→ **Exercise aim**
Give the lines below again exactly, starting with the line that holds "are shown in" and going on through the line that holds "all such planes.".

◇ ◇ ◇ ◇ ◇ ◇ ◇

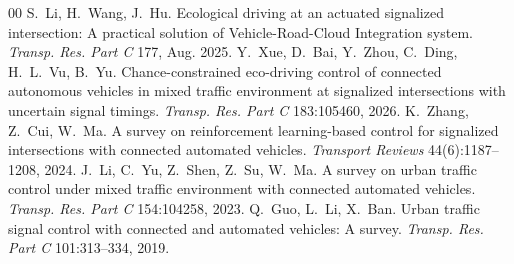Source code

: \begin{thebibliography}{00}
 S.~Li, H.~Wang, J.~Hu. Ecological driving at an actuated signalized intersection: A practical solution of Vehicle-Road-Cloud Integration system. \emph{Transp. Res. Part C} 177, Aug. 2025.
 Y.~Xue, D.~Bai, Y.~Zhou, C.~Ding, H.~L.~Vu, B.~Yu. Chance-constrained eco-driving control of connected autonomous vehicles in mixed traffic environment at signalized intersections with uncertain signal timings. \emph{Transp. Res. Part C} 183:105460, 2026.
 K.~Zhang, Z.~Cui, W.~Ma. A survey on reinforcement learning-based control for signalized intersections with connected automated vehicles. \emph{Transport Reviews} 44(6):1187--1208, 2024.
 J.~Li, C.~Yu, Z.~Shen, Z.~Su, W.~Ma. A survey on urban traffic control under mixed traffic environment with connected automated vehicles. \emph{Transp. Res. Part C} 154:104258, 2023.
 Q.~Guo, L.~Li, X.~Ban. Urban traffic signal control with connected and automated vehicles: A survey. \emph{Transp. Res. Part C} 101:313--334, 2019.
\end{thebibliography}

\appendices
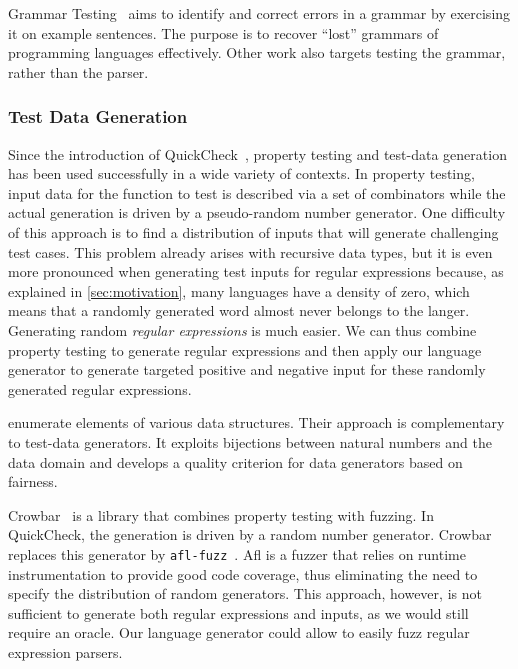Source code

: Grammar Testing~\cite{DBLP:conf/fase/Lammel01} aims to
identify and correct errors in a grammar by exercising it on example
sentences. The purpose is to recover ``lost'' grammars of programming
languages effectively.
Other work \cite{DBLP:conf/compsac/LiJLG04} also targets
testing the grammar, rather than the parser.

\subsubsection*{Test Data Generation}

Since the introduction of
QuickCheck~\cite{DBLP:conf/icfp/ClaessenH00}, property testing and
test-data generation has been used successfully in a wide variety of
contexts.  In property testing, input data for the function to test is
described via a set of combinators while the actual generation is
driven by a pseudo-random number generator. One difficulty of this
approach is to find a distribution of inputs that will
generate challenging test cases. This problem already arises with
recursive data types, but it is even more pronounced when generating
test inputs for regular expressions because, as explained in
\cref{sec:motivation}, many languages have a density of zero, which
means that a randomly generated word almost never belongs to the
langer.  Generating random \emph{regular expressions} is much
easier. We can thus combine property testing to generate regular
expressions and then apply our language generator to generate targeted
positive and negative input for these randomly generated regular
expressions.

\citet{DBLP:journals/jfp/NewFFM17} enumerate elements of various data
structures. Their approach is complementary to test-data
generators. It exploits bijections between natural numbers and the
data domain and develops a quality criterion for data generators based
on fairness.

Crowbar~\cite{crowbar} is a library that combines property testing
with fuzzing.  In QuickCheck, the generation is driven by a random
number generator. Crowbar replaces this generator by
\texttt{afl-fuzz}~\cite{afl}. Afl is a fuzzer that relies on runtime
instrumentation to provide good code coverage, thus eliminating the
need to specify the distribution of random generators.  This approach,
however, is not sufficient to generate both regular expressions and
inputs, as we would still require an oracle. Our language generator
could allow to easily fuzz regular expression parsers.



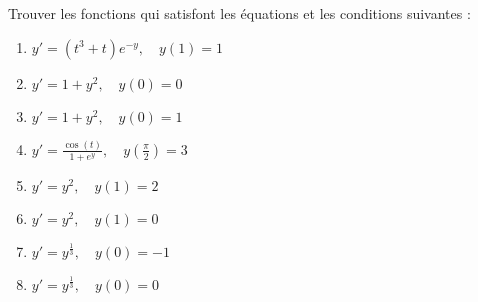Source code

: 
\begin{exercice}\label{exoTD6b-0003}

Trouver les fonctions qui satisfont les équations et les conditions suivantes : 
\begin{multicols}{2}
\begin{enumerate}
\item $ y' = (t^3 + t) e^{-y}, \quad y(1)=1$
\item $ y' = 1 + y^2, \quad y(0) = 0$
\item $ y' = 1 + y^2, \quad y(0) = 1$
\item $ y' = \frac{\cos(t)}{1 + e^y}, \quad y(\frac{\pi}{2})=3 $
\item $ y' = y^2, \quad y(1) = 2$
\item $ y' = y^2, \quad y(1) = 0$
\item $ y' = y^{\frac{1}{3}}, \quad y(0) = -1 $
\item $ y' = y^{\frac{1}{3}},\quad y(0) = 0 $
\end{enumerate}	
\end{multicols}


\end{exercice}
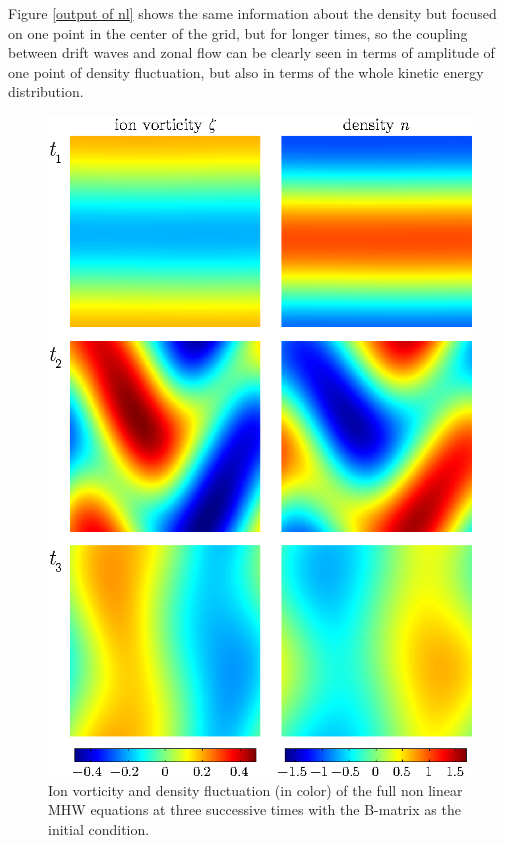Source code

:\documentclass[12pt,lot, lof]{puthesis}
\begin{document}
 Figure \ref{output of nl} shows the same information about the density but focused on one point in the center of the grid, but for longer times, so the coupling between drift waves and zonal flow can be clearly seen  in terms of amplitude of one point of density fluctuation, but also in terms of the whole kinetic energy distribution.
\begin{figure}[htb]
\centering
  \includegraphics[width=0.7 \linewidth]{video}
  \caption{Ion vorticity and density fluctuation (in color) of the full non linear MHW equations at three successive times with the B-matrix as the initial condition. }
\label{movie nl ol}
\end{figure}
\end{document}
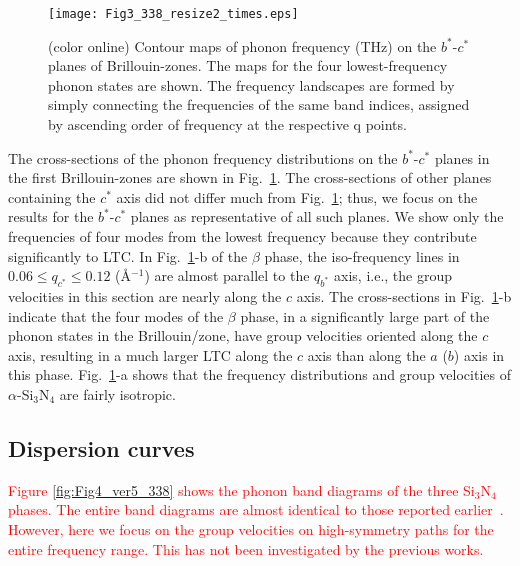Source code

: \documentclass[twocolumn,amsmath,amssymb,a4paper,prb,superscriptaddress,floatfix]{revtex4-1}
\begin{document}
\begin{figure}[ht]
 \begin{center}
  \texttt{[image: Fig3\_338\_resize2\_times.eps]} \caption{(color
  online) Contour maps of phonon frequency (THz) on the $b^*$-$c^*$
  planes of Brillouin-zones. The maps for the four lowest-frequency
  phonon states are shown. The frequency landscapes are formed by simply
  connecting the frequencies of the same band indices, assigned by
  ascending order of frequency at the respective q
  points. \label{fig:Fig3_338} }
 \end{center}
\end{figure}

The cross-sections of the phonon frequency distributions on the
$b^*$-$c^*$ planes in the first Brillouin-zones are shown in
Fig.~\ref{fig:Fig3_338}. The cross-sections of other planes containing
the $c^*$ axis did not differ much from Fig.~\ref{fig:Fig3_338}; thus,
we focus on the results for the $b^*$-$c^*$ planes as representative of
all such planes. We show only the frequencies of four modes from the
lowest frequency because they contribute significantly to LTC. In
Fig.~\ref{fig:Fig3_338}-b of the $\beta$ phase, the iso-frequency lines
in $0.06 \le q_{c^*} \le 0.12$ (\AA$^{-1}$) are almost parallel to the
$q_{b^*}$ axis, i.e., the group velocities in this section are nearly
along the $c$ axis. The cross-sections in Fig.~\ref{fig:Fig3_338}-b
indicate that the four modes of the $\beta$ phase, in a significantly
large part of the phonon states in the Brillouin/zone, have group
velocities oriented along the $c$ axis, resulting in a much larger LTC
along the $c$ axis than along the $a$ ($b$) axis in this
phase. Fig.~\ref{fig:Fig3_338}-a shows that the frequency distributions
and group velocities of $\alpha$-Si$_3$N$_4$ are fairly isotropic.

\subsection{Dispersion curves}


\textcolor{red}{Figure \ref{fig:Fig4_ver5_338} shows the phonon band diagrams 
of the three Si$_3$N$_4$ phases.
The entire band diagrams are almost identical to those reported earlier~\cite{kuwabara,xu}.
However, here we focus on the group velocities on high-symmetry paths for the 
entire frequency range. This has not been investigated by the previous works. 
}
\end{document}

◇ ◇ ◇ ◇ ◇ ◇ ◇

→ **Expected answer**
$b^*$-$c^*$ planes in the first Brillouin-zones are shown in
Fig.~\ref{fig:Fig3_338}. The cross-sections of other planes containing
the $c^*$ axis did not differ much from Fig.~\ref{fig:Fig3_338}; thus,
we focus on the results for the $b^*$-$c^*$ planes as representative of
all such planes. We show only the frequencies of four modes from the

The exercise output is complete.